Managing Antithrombic Therapy from Consensus Statement to Clinical Practice

Developing the New ATS VTE Treatment Guidelines: Striking an AppropriateBalance

There are currently guidelines for diagnosis and treatment of deep vein thrombosis (DVT) and pulmonary embolism (PE) from the American Thoracic Society (ATS) and The American College of Chest Physicians (ACCP). Both are comprehensive and well-researched documents, but some important considerations are not adequately addressed.

“My conclusion is that diagnosis, therapy and prophylaxis of venous thromboembolic event (VTE) in the intensive care unit (ICU) might be addressed more comprehensively,” said Victor Tapson, MD, from Duke University Medical Center, Durham, NC. “Thromboembolism in the critically ill patient is complex. The management of massive PE, and preventing VTE in the critically ill patient are two of the main concerns. Proving or refuting suspected VTE can be difficult as well. Finally, because of the potential for bleeding that is frequently present in ICU patients, management of established VTE also requires careful consideration.”

Neither of the currently available statements adequately addresses issues pertaining to critically ill patients. Dr. Tapson feels this is one area that the ATS should focus on when discussing new guidelines. In addition, the ATS could concentrate on areas that are less emphasized by the ACCP.

Defining a Practical Approach for Treating VTE in Outpatients: Beyond the Guidelines

Roger Yusen, MD, MPH, Washington University School of Medicine, St. Louis, provided an overview of secondary prophylaxis treatment of DVT and PE.

There are a number of positive therapeutic aspects associated with low molecular weight heparins (LMWH) when compared to unfractionated heparin (UFH). Pharmacologically, the LMWHs are highly bioavailable and they have a rapid antithrombotic effect when given intravenously or subcutaneously. LMWHs have a predictable dose-response and weight-based dosing that does not typically need close monitoring. LMWHs have a long elimination half-life, allowing for once- or twice-a-day dosing.

Dr. Yusen presented data from a study of 432 people with proximal lower extremity DVT, randomized to either LMWH or UFH. Patients were assessed over three months for endpoints of recurrence, recurrent DVT/ PE, death and bleeding. LMWH and UFH treatment groups had statistically equivalent recurrence rates with trends favoring the LMWH. In addition, the patients receiving LMWH had a bleeding rate that was ten times lower and half the death rate seen in patients receiving UFH (Hull R, et al. NEJM 1992;326:975-82).

“What we have seen over and over is that the LMWHs are at least equivalent therapeutically to UFH in terms of efficacy and safety,” said Dr. Yusen. “Subcutaneous low molecular weight therapy given once or twice a day is as good as intravenous UFH for the treatment of DVT with or without PE.”

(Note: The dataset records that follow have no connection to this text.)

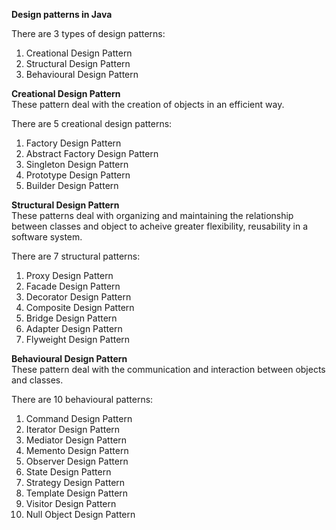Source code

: **Design patterns in Java**

There are 3 types of design patterns:
1. Creational Design Pattern
2. Structural Design Pattern
3. Behavioural Design Pattern


**Creational Design Pattern** <br>
These pattern deal with the creation of objects in an efficient way.

There are 5 creational design patterns:
1. Factory Design Pattern
2. Abstract Factory Design Pattern
3. Singleton Design Pattern
4. Prototype Design Pattern
5. Builder Design Pattern

**Structural Design Pattern** <br>
These patterns deal with organizing and maintaining the relationship between classes and object to acheive greater flexibility, reusability in a software system.

There are 7 structural patterns:
1. Proxy Design Pattern
2. Facade Design Pattern
3. Decorator Design Pattern
4. Composite Design Pattern
5. Bridge Design Pattern
6. Adapter Design Pattern
7. Flyweight Design Pattern

**Behavioural Design Pattern** <br>
These pattern deal with the communication and interaction between objects and classes.

There are 10 behavioural patterns:
1. Command Design Pattern
2. Iterator Design Pattern
3. Mediator Design Pattern
4. Memento Design Pattern
5. Observer Design Pattern
6. State Design Pattern
7. Strategy Design Pattern
8. Template Design Pattern
9. Visitor Design Pattern
10. Null Object Design Pattern
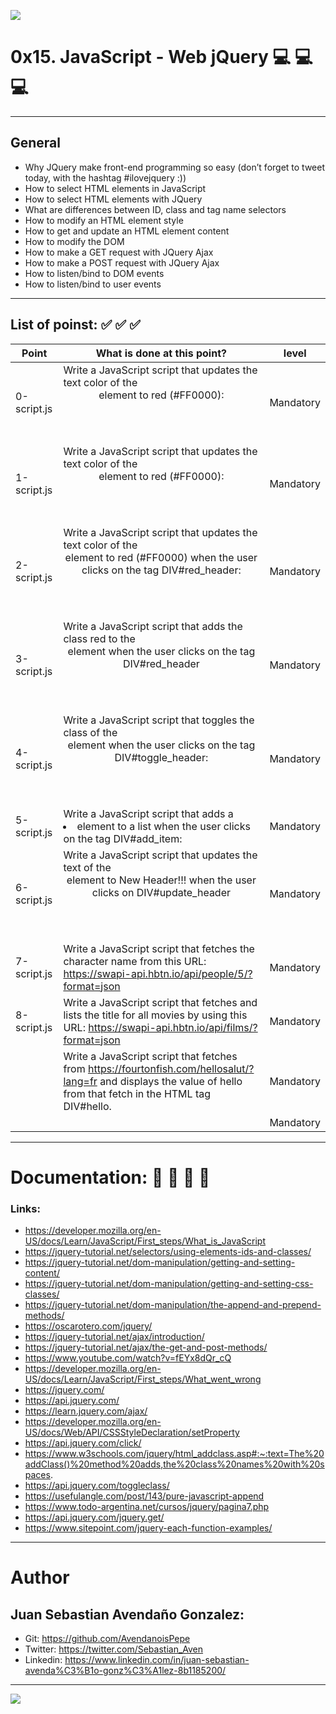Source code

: ![](https://s3.amazonaws.com/intranet-projects-files/holbertonschool-higher-level_programming+/305/1f1ihd.jpg)

# 0x15. JavaScript - Web jQuery 💻   💻   💻 

------------

## General

- Why JQuery make front-end programming so easy (don’t forget to tweet today, with the hashtag #ilovejquery :))
- How to select HTML elements in JavaScript
- How to select HTML elements with JQuery
- What are differences between ID, class and tag name selectors
- How to modify an HTML element style
- How to get and update an HTML element content
- How to modify the DOM
- How to make a GET request with JQuery Ajax
- How to make a POST request with JQuery Ajax
- How to listen/bind to DOM events
- How to listen/bind to user events

------------

## List of poinst:  ✅   ✅   ✅ 

|  Point | What is done at this point? | level |
| ------------ | ------------ | ------------ |
| 0-script.js | Write a JavaScript script that updates the text color of the <header> element to red (#FF0000): | Mandatory |
| 1-script.js | Write a JavaScript script that updates the text color of the <header> element to red (#FF0000): | Mandatory |
| 2-script.js | Write a JavaScript script that updates the text color of the <header> element to red (#FF0000) when the user clicks on the tag DIV#red_header: | Mandatory |
| 3-script.js | Write a JavaScript script that adds the class red to the <header> element when the user clicks on the tag DIV#red_header | Mandatory |
| 4-script.js | Write a JavaScript script that toggles the class of the <header> element when the user clicks on the tag DIV#toggle_header: | Mandatory |
| 5-script.js | Write a JavaScript script that adds a <li> element to a list when the user clicks on the tag DIV#add_item: | Mandatory |
| 6-script.js | Write a JavaScript script that updates the text of the <header> element to New Header!!! when the user clicks on DIV#update_header | Mandatory |
| 7-script.js | Write a JavaScript script that fetches the character name from this URL: https://swapi-api.hbtn.io/api/people/5/?format=json | Mandatory |
| 8-script.js | Write a JavaScript script that fetches and lists the title for all movies by using this URL: https://swapi-api.hbtn.io/api/films/?format=json| Mandatory |
|  | Write a JavaScript script that fetches from https://fourtonfish.com/hellosalut/?lang=fr and displays the value of hello from that fetch in the HTML tag DIV#hello. | Mandatory |
|  |  | Mandatory |

------------

# Documentation: 📜 📃 📜 📃
### Links:

- https://developer.mozilla.org/en-US/docs/Learn/JavaScript/First_steps/What_is_JavaScript
- https://jquery-tutorial.net/selectors/using-elements-ids-and-classes/
- https://jquery-tutorial.net/dom-manipulation/getting-and-setting-content/
- https://jquery-tutorial.net/dom-manipulation/getting-and-setting-css-classes/
- https://jquery-tutorial.net/dom-manipulation/the-append-and-prepend-methods/
- https://oscarotero.com/jquery/
- https://jquery-tutorial.net/ajax/introduction/
- https://jquery-tutorial.net/ajax/the-get-and-post-methods/
- https://www.youtube.com/watch?v=fEYx8dQr_cQ
- https://developer.mozilla.org/en-US/docs/Learn/JavaScript/First_steps/What_went_wrong
- https://jquery.com/
- https://api.jquery.com/
- https://learn.jquery.com/ajax/
- https://developer.mozilla.org/en-US/docs/Web/API/CSSStyleDeclaration/setProperty
- https://api.jquery.com/click/
- https://www.w3schools.com/jquery/html_addclass.asp#:~:text=The%20addClass()%20method%20adds,the%20class%20names%20with%20spaces.
- https://api.jquery.com/toggleclass/
- https://usefulangle.com/post/143/pure-javascript-append
- https://www.todo-argentina.net/cursos/jquery/pagina7.php
- https://api.jquery.com/jquery.get/
- https://www.sitepoint.com/jquery-each-function-examples/
------------

# Author

## Juan Sebastian Avendaño Gonzalez:
- Git: https://github.com/AvendanoisPepe
- Twitter: https://twitter.com/Sebastian_Aven
- Linkedin: https://www.linkedin.com/in/juan-sebastian-avenda%C3%B1o-gonz%C3%A1lez-8b1185200/

------------


![](https://i.imgur.com/HPJ8Qn8.jpg)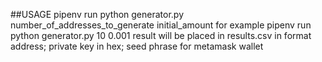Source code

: ##USAGE
pipenv run python generator.py number_of_addresses_to_generate initial_amount
for example
pipenv run python generator.py 10 0.001
result will be placed in results.csv in format
address; private key in hex; seed phrase for metamask wallet
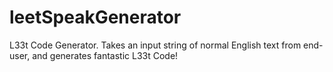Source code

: # leetSpeakGenerator
L33t Code Generator.  Takes an input string of normal English text from end-user, and generates fantastic L33t Code!
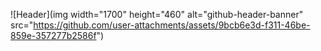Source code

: ![Header](img width="1700" height="460" alt="github-header-banner" src="https://github.com/user-attachments/assets/9bcb6e3d-f311-46be-859e-357277b2586f")
<!--
**alexmck04/alexmck04** is a ✨ _special_ ✨ repository because its `README.md` (this file) appears on your GitHub profile.

Here are some ideas to get you started:

- 🔭 I’m currently working on ...
- 🌱 I’m currently learning ...
- 👯 I’m looking to collaborate on ...
- 🤔 I’m looking for help with ...
- 💬 Ask me about ...
- 📫 How to reach me: ...
- 😄 Pronouns: ...
- ⚡ Fun fact: ...
-->
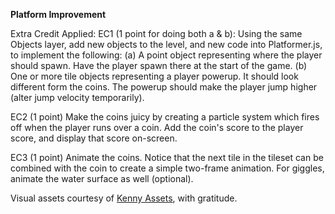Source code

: **Platform Improvement**

Extra Credit Applied:
EC1 (1 point for doing both a & b): Using the same Objects layer, add new objects to the level, and new code into Platformer.js, to implement the following:
(a) A point object representing where the player should spawn. Have the player spawn there at the start of the game.
(b) One or more tile objects representing a player powerup. It should look different form the coins. The powerup should make the player jump higher (alter jump velocity temporarily).

EC2 (1 point) Make the coins juicy by creating a particle system which fires off when the player runs over a coin. Add the coin's score to the player score, and display that score on-screen.

EC3 (1 point) Animate the coins. Notice that the next tile in the tileset can be combined with the coin to create a simple two-frame animation. For giggles, animate the water surface as well (optional).


Visual assets courtesy of [Kenny Assets](https://kenney.nl/assets), with gratitude.
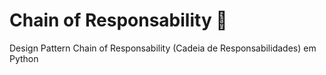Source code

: # Chain of Responsability &#128279;
Design Pattern Chain of Responsability (Cadeia de Responsabilidades) em Python
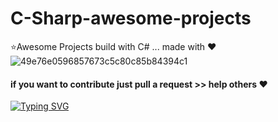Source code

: # C-Sharp-awesome-projects
⭐Awesome Projects build with C# ... made with ❤
![49e76e0596857673c5c80c85b84394c1](https://github.com/user-attachments/assets/cea15c85-42ff-4ffb-b9d3-25fcf803931a)
#### if you want to contribute just pull a request >> help others ❤




[![Typing SVG](https://readme-typing-svg.demolab.com/?lines=صلِّ+على+النبي;صلى+الله+عليه+وسلم)](https://git.io/typing-svg)
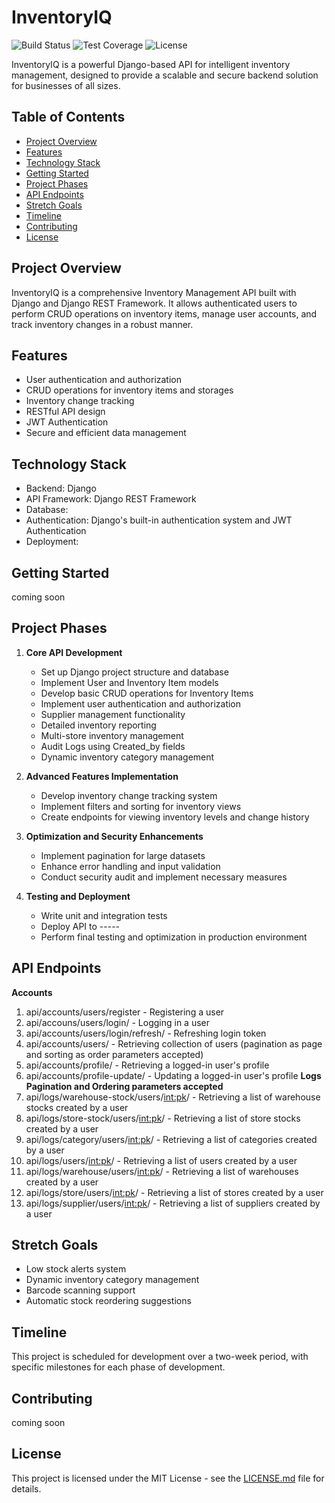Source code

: # InventoryIQ

![Build Status](https://img.shields.io/badge/build-passing-brightgreen)
![Test Coverage](https://img.shields.io/badge/coverage-85%25-yellowgreen)
![License](https://img.shields.io/badge/license-MIT-blue)

InventoryIQ is a powerful Django-based API for intelligent inventory management, designed to provide a scalable and secure backend solution for businesses of all sizes.

## Table of Contents
- [Project Overview](#project-overview)
- [Features](#features)
- [Technology Stack](#technology-stack)
- [Getting Started](#getting-started)
- [Project Phases](#project-phases)
- [API Endpoints](#api-endpoints)
- [Stretch Goals](#stretch-goals)
- [Timeline](#timeline)
- [Contributing](#contributing)
- [License](#license)

## Project Overview

InventoryIQ is a comprehensive Inventory Management API built with Django and Django REST Framework. It allows authenticated users to perform CRUD operations on inventory items, manage user accounts, and track inventory changes in a robust manner.

## Features

- User authentication and authorization
- CRUD operations for inventory items and storages
- Inventory change tracking
- RESTful API design
- JWT Authentication
- Secure and efficient data management

## Technology Stack

- Backend: Django
- API Framework: Django REST Framework
- Database: 
- Authentication: Django's built-in authentication system and JWT Authentication
- Deployment: 

## Getting Started

coming soon
## Project Phases

1. **Core API Development**
   - Set up Django project structure and database
   - Implement User and Inventory Item models
   - Develop basic CRUD operations for Inventory Items
   - Implement user authentication and authorization
   - Supplier management functionality
   - Detailed inventory reporting
   - Multi-store inventory management
   - Audit Logs using Created_by fields 
   - Dynamic inventory category management


2. **Advanced Features Implementation**
   - Develop inventory change tracking system
   - Implement filters and sorting for inventory views
   - Create endpoints for viewing inventory levels and change history

3. **Optimization and Security Enhancements**
   - Implement pagination for large datasets
   - Enhance error handling and input validation
   - Conduct security audit and implement necessary measures

4. **Testing and Deployment**
   - Write unit and integration tests
   - Deploy API to -----
   - Perform final testing and optimization in production environment

## API Endpoints
**Accounts**
   1. api/accounts/users/register  - Registering a user
   2. api/accouns/users/login/  - Logging in a user
   3. api/accounts/users/login/refresh/  - Refreshing login token
   4. api/accounts/users/  - Retrieving collection of users (pagination as page and sorting as order parameters accepted)
   5. api/accounts/profile/  - Retrieving a logged-in user's profile 
   6. api/accounts/profile-update/  - Updating a logged-in user's profile
**Logs** __Pagination and Ordering parameters accepted__
   7. api/logs/warehouse-stock/users/<int:pk>/ - Retrieving a list of warehouse stocks created by a user 
   8. api/logs/store-stock/users/<int:pk>/  - Retrieving a list of store stocks created by a user 
   9. api/logs/category/users/<int:pk>/  - Retrieving a list of categories created by a user 
  10. api/logs/users/<int:pk>/  - Retrieving a list of users created by a user 
  11. api/logs/warehouse/users/<int:pk>/ - Retrieving a list of warehouses created by a user 
  12. api/logs/store/users/<int:pk>/ - Retrieving a list of stores created by a user
  13. api/logs/supplier/users/<int:pk>/ - Retrieving a list of suppliers created by a user

## Stretch Goals

- Low stock alerts system 
- Dynamic inventory category management
- Barcode scanning support
- Automatic stock reordering suggestions


## Timeline

This project is scheduled for development over a two-week period, with specific milestones for each phase of development.

## Contributing

coming soon
## License

This project is licensed under the MIT License - see the [LICENSE.md](LICENSE.md) file for details.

There have been similar results in research on PE. Dr. Yusen pointed to Simonneau, et al (NEJM 1997;37:663-9) where 612 patients were randomized to once-daily LMWH versus intravenous UFH. The combined endpoints of recurrent thromboembolism, bleeding and death were statistically equivalent between the groups.

Dr. Yusen next turned his attention to the treatment setting. He reviewed studies looking at low molecular weight heparin treatment in outpatient versus inpatient settings. A study by Levine and colleagues randomized 247 patients to low molecular weight heparin therapy, roughly half were treated completely in the outpatient setting. All but two of the 235 patients randomized to UFH were treated in the hospital (Levin et al. NEJM 1996;334: 677-81).

The recurrent VTE rates, major bleed rates and death rates were similar. However, there was a significant difference in length of stay (1.1 days for the LMWH group versus 6.5 days in UFH). Similar results found in the Koopman trial (NEJM 1996; 334:682-87) lead Dr. Yusen to suggest that outpatient-DVT therapy with subcutaneous LMWH appears to be as good as inpatient therapy with IV heparin.

Deciding on the setting for treatment is a judgment call. Those at high risk for recurrent VTE such as a previous history of VTE, multiple or large DVT/PE, or cancer should be considered for hospitalization if the goal is to avoid recurrences at home. Based on the current data, it is recommended that patients with symptoms of PE or poor cardiac reserve undergo treatment in a hospital setting. However, some studies have suggested that patients with uncomplicated PE may be safely treated in outpatient settings. More data are needed in this area. Patients at high risk for bleeding, such as those with guaiac positive stools and low platelet counts, may be poor candidates for outpatient treatment.

Low molecular weight heparins have an additional advantage.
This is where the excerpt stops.